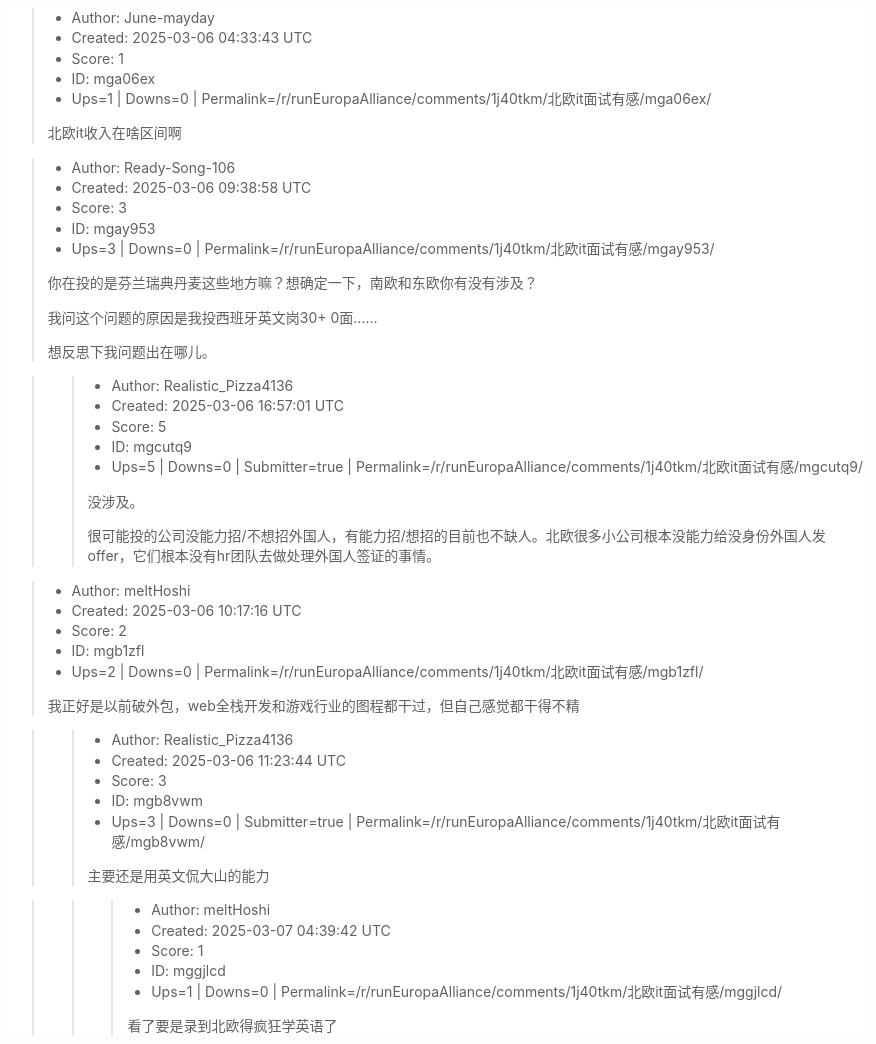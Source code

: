 > - Author: June-mayday
> - Created: 2025-03-06 04:33:43 UTC
> - Score: 1
> - ID: mga06ex
> - Ups=1 | Downs=0 | Permalink=/r/runEuropaAlliance/comments/1j40tkm/北欧it面试有感/mga06ex/
>
> 北欧it收入在啥区间啊

> - Author: Ready-Song-106
> - Created: 2025-03-06 09:38:58 UTC
> - Score: 3
> - ID: mgay953
> - Ups=3 | Downs=0 | Permalink=/r/runEuropaAlliance/comments/1j40tkm/北欧it面试有感/mgay953/
>
> 你在投的是芬兰瑞典丹麦这些地方嘛？想确定一下，南欧和东欧你有没有涉及？
> 
> 我问这个问题的原因是我投西班牙英文岗30+ 0面……
> 
> 想反思下我问题出在哪儿。

>> - Author: Realistic_Pizza4136
>> - Created: 2025-03-06 16:57:01 UTC
>> - Score: 5
>> - ID: mgcutq9
>> - Ups=5 | Downs=0 | Submitter=true | Permalink=/r/runEuropaAlliance/comments/1j40tkm/北欧it面试有感/mgcutq9/
>>
>> 没涉及。
>> 
>> 
>> 很可能投的公司没能力招/不想招外国人，有能力招/想招的目前也不缺人。北欧很多小公司根本没能力给没身份外国人发offer，它们根本没有hr团队去做处理外国人签证的事情。

> - Author: meltHoshi
> - Created: 2025-03-06 10:17:16 UTC
> - Score: 2
> - ID: mgb1zfl
> - Ups=2 | Downs=0 | Permalink=/r/runEuropaAlliance/comments/1j40tkm/北欧it面试有感/mgb1zfl/
>
> 我正好是以前破外包，web全栈开发和游戏行业的图程都干过，但自己感觉都干得不精

>> - Author: Realistic_Pizza4136
>> - Created: 2025-03-06 11:23:44 UTC
>> - Score: 3
>> - ID: mgb8vwm
>> - Ups=3 | Downs=0 | Submitter=true | Permalink=/r/runEuropaAlliance/comments/1j40tkm/北欧it面试有感/mgb8vwm/
>>
>> 主要还是用英文侃大山的能力

>>> - Author: meltHoshi
>>> - Created: 2025-03-07 04:39:42 UTC
>>> - Score: 1
>>> - ID: mggjlcd
>>> - Ups=1 | Downs=0 | Permalink=/r/runEuropaAlliance/comments/1j40tkm/北欧it面试有感/mggjlcd/
>>>
>>> 看了要是录到北欧得疯狂学英语了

|---|

The problem: Once every line of the listing that contains "Downs" has been counted, give the total and nothing else.

Written reply: 6